Work order → Within the entries below, every line containing "cdot" is to be copied.

Excerpted data →
§ §

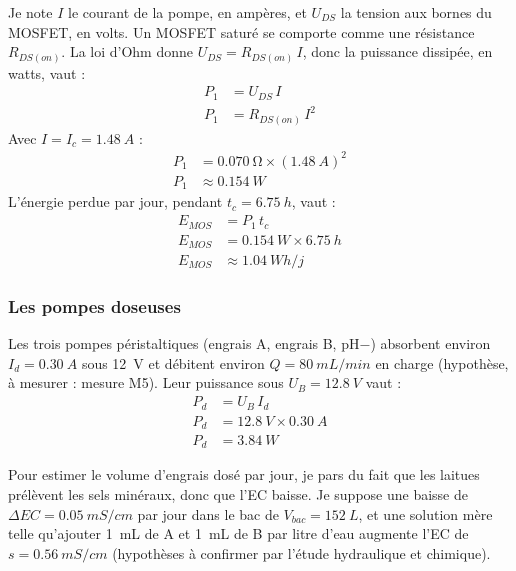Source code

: \begin{demonstration}
Je note $I$ le courant de la pompe, en ampères, et $U_{DS}$ la tension aux bornes du MOSFET, en volts. Un MOSFET saturé se comporte comme une résistance $R_{DS(on)}$. La loi d'Ohm donne $U_{DS} = R_{DS(on)}\, I$, donc la puissance dissipée, en watts, vaut :
\begin{align*}
P_1 &= U_{DS}\, I\\
P_1 &= R_{DS(on)}\, I^2
\end{align*}
Avec $I = I_c = \qty{1,48}{A}$ :
\begin{align*}
P_1 &= \qty{0,070}{\ohm} \times (\qty{1,48}{A})^2\\
P_1 &\approx \qty{0,154}{W}
\end{align*}
L'énergie perdue par jour, pendant $t_c = \qty{6,75}{h}$, vaut :
\begin{align*}
E_{MOS} &= P_1\, t_c\\
E_{MOS} &= \qty{0,154}{W} \times \qty{6,75}{h}\\
E_{MOS} &\approx \qty{1,04}{Wh/j}
\end{align*}
\end{demonstration}

\subsubsection*{Les pompes doseuses}

Les trois pompes péristaltiques (engrais A, engrais B, pH$-$) absorbent environ $I_d = \qty{0,30}{A}$ sous \qty{12}{V} et débitent environ $Q = \qty{80}{mL/min}$ en charge (hypothèse, à mesurer : mesure M5). Leur puissance sous $U_B = \qty{12,8}{V}$ vaut :
\begin{align*}
P_d &= U_B\, I_d\\
P_d &= \qty{12,8}{V} \times \qty{0,30}{A}\\
P_d &= \qty{3,84}{W}
\end{align*}

Pour estimer le volume d'engrais dosé par jour, je pars du fait que les laitues prélèvent les sels minéraux, donc que l'EC baisse. Je suppose une baisse de $\Delta EC = \qty{0,05}{mS/cm}$ par jour dans le bac de $V_{bac} = \qty{152}{L}$, et une solution mère telle qu'ajouter \qty{1}{mL} de A et \qty{1}{mL} de B par litre d'eau augmente l'EC de $s = \qty{0,56}{mS/cm}$ (hypothèses à confirmer par l'étude hydraulique et chimique).

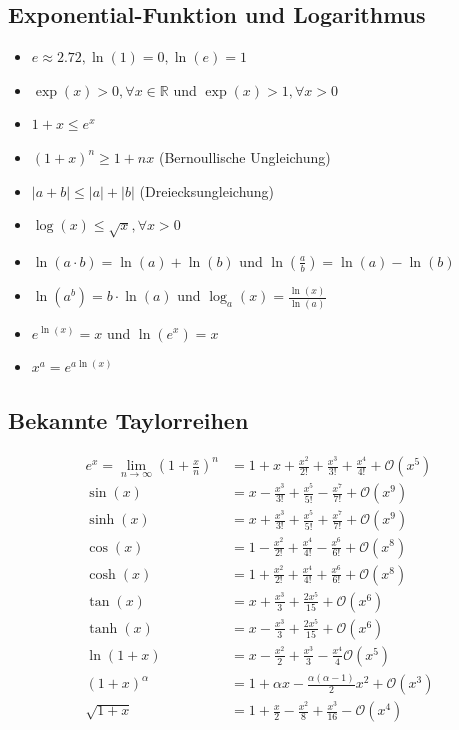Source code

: \documentclass[a4paper,8pt]{extarticle}
\begin{document}
\subsection{Exponential-Funktion und Logarithmus}
\begin{itemize}
  \item $e \approx 2.72, \ln (1)=0, \ln (e)=1$
  \item  $\exp (x)>0, \forall x \in \mathbb{R}$ und $\exp (x)>1, \forall x>0$
  \item $1+x \leq e^{x}$
  \item $(1+x)^{n} \geq 1+n x$ (Bernoullische Ungleichung)
  \item $|a+b| \leq|a|+|b|$ (Dreiecksungleichung)
  \item $\log (x) \leq \sqrt{x}, \forall x>0$
  \item $\ln (a \cdot b)=\ln (a)+\ln (b)$ und $\ln \left(\frac{a}{b}\right)=\ln (a)-\ln (b)$
  \item $\ln \left(a^{b}\right)=b \cdot \ln (a)$ und $\log _{a}(x)=\frac{\ln (x)}{\ln (a)}$
  \item $e^{\ln (x)}=x$ und $\ln \left(e^{x}\right)=x$
  \item $x^{a}=e^{a \ln (x)}$
\end{itemize}

\subsection{Bekannte Taylorreihen}
\begin{align*}
  e^x = \lim_{n \to \infty} \left(1 + \frac{x}{n} \right)^n & = 1 + x + \frac{x^2}{2!} + \frac{x^3}{3!} + \frac{x^4}{4!} + \mathcal{O}(x^5) \\
  \sin(x) & = x - \frac{x^3}{3!} + \frac{x^5}{5!} - \frac{x^7}{7!} + \mathcal{O}(x^9) \\ 
  \sinh(x) & = x + \frac{x^3}{3!} + \frac{x^5}{5!} + \frac{x^7}{7!} + \mathcal{O}(x^9) \\ 
  \cos(x) & = 1 - \frac{x^2}{2!} + \frac{x^4}{4!} - \frac{x^6}{6!} + \mathcal{O}(x^8) \\  
  \cosh(x) & = 1 + \frac{x^2}{2!} + \frac{x^4}{4!} + \frac{x^6}{6!} + \mathcal{O}(x^8) \\  
  \tan(x) & = x + \frac{x^3}{3} + \frac{2x^5}{15} + \mathcal{O}(x^6) \\ 
  \tanh(x) & = x - \frac{x^3}{3} + \frac{2x^5}{15} + \mathcal{O}(x^6) \\ 
  \ln(1 + x) & = x - \frac{x^2}{2} + \frac{x^3}{3} - \frac{x^4}{4} \mathcal{O}(x^5) \\
  (1 + x)^\alpha & = 1 + \alpha x - \frac{\alpha (\alpha - 1)}{2}x^2 + \mathcal{O}(x^3) \\ 
  \sqrt{1 + x} & = 1 + \frac{x}{2} - \frac{x^2}{8} + \frac{x^3}{16} - \mathcal{O}(x^4) \\
\end{align*}
\end{document}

§ §

Result →
  \item $\ln (a \cdot b)=\ln (a)+\ln (b)$ und $\ln \left(\frac{a}{b}\right)=\ln (a)-\ln (b)$
  \item $\ln \left(a^{b}\right)=b \cdot \ln (a)$ und $\log _{a}(x)=\frac{\ln (x)}{\ln (a)}$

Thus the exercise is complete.